Well, it's not fast, but it shifts and combines perfectly, and it uses a single section of code for all four directions. I believe that using simpler graphics or xLIBC would speed it up a bit more, as these sprites would require 1/4 the data with half-res xLIBC. I love Celtic II CSE being used, though, so perhaps we can stick with the two versions we had planned? I'll email you back the source, which now has TokenIDE/SC3 comments scattered throughout.
Edit: Actually, I take that back, the speed (if not fast) is actually bearable. I noticed two bugs, and I came up with one idea.

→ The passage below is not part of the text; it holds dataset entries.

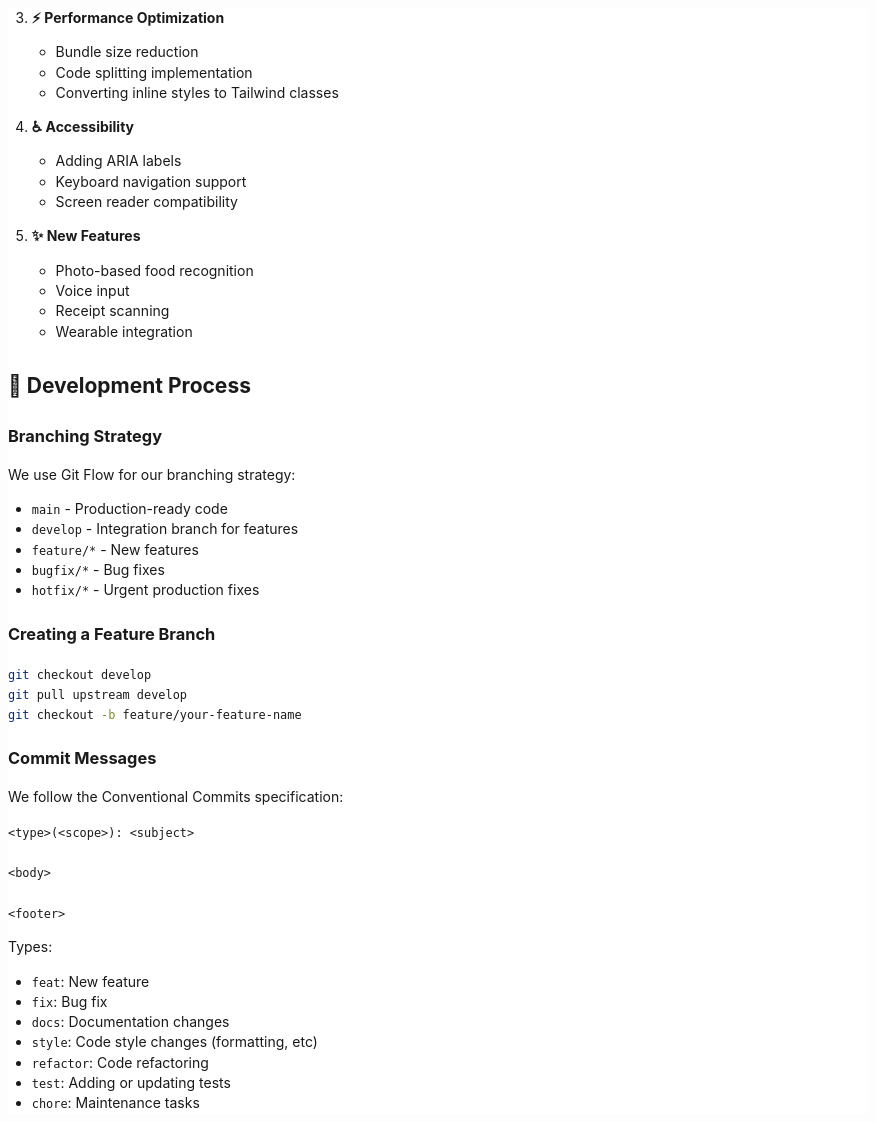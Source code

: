 3. **⚡ Performance Optimization**
   - Bundle size reduction
   - Code splitting implementation
   - Converting inline styles to Tailwind classes

4. **♿ Accessibility**
   - Adding ARIA labels
   - Keyboard navigation support
   - Screen reader compatibility

5. **✨ New Features**
   - Photo-based food recognition
   - Voice input
   - Receipt scanning
   - Wearable integration

## 🔄 Development Process

### Branching Strategy

We use Git Flow for our branching strategy:

- `main` - Production-ready code
- `develop` - Integration branch for features
- `feature/*` - New features
- `bugfix/*` - Bug fixes
- `hotfix/*` - Urgent production fixes

### Creating a Feature Branch

```bash
git checkout develop
git pull upstream develop
git checkout -b feature/your-feature-name
```

### Commit Messages

We follow the Conventional Commits specification:

```
<type>(<scope>): <subject>

<body>

<footer>
```

Types:
- `feat`: New feature
- `fix`: Bug fix
- `docs`: Documentation changes
- `style`: Code style changes (formatting, etc)
- `refactor`: Code refactoring
- `test`: Adding or updating tests
- `chore`: Maintenance tasks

A) Bug 1: An existing tile can be combined with a new tiles creating from the combination of two other existing tiles, in the same move. The original does not allow this. My code's design allows a simple one-line fix for this.
B) Bug 2: The game will give you another tile if you press a direction that does not change anything. Fixing this is as easy as tracking whether anything was changed during the sliding/combining code.
C) Thought: game-over code: If there is any blank space, ie, prod([A]) == 0, then the game is definitely not over. If there are no blank spaces, ie, prod([A]) != 0, then check left and down from each tile in rows 1-3 and columns 1-3. If any tiles match, the game is not over. If none match, the game is over.
Edit #2: Implemented fixes for those two bugs. Good night.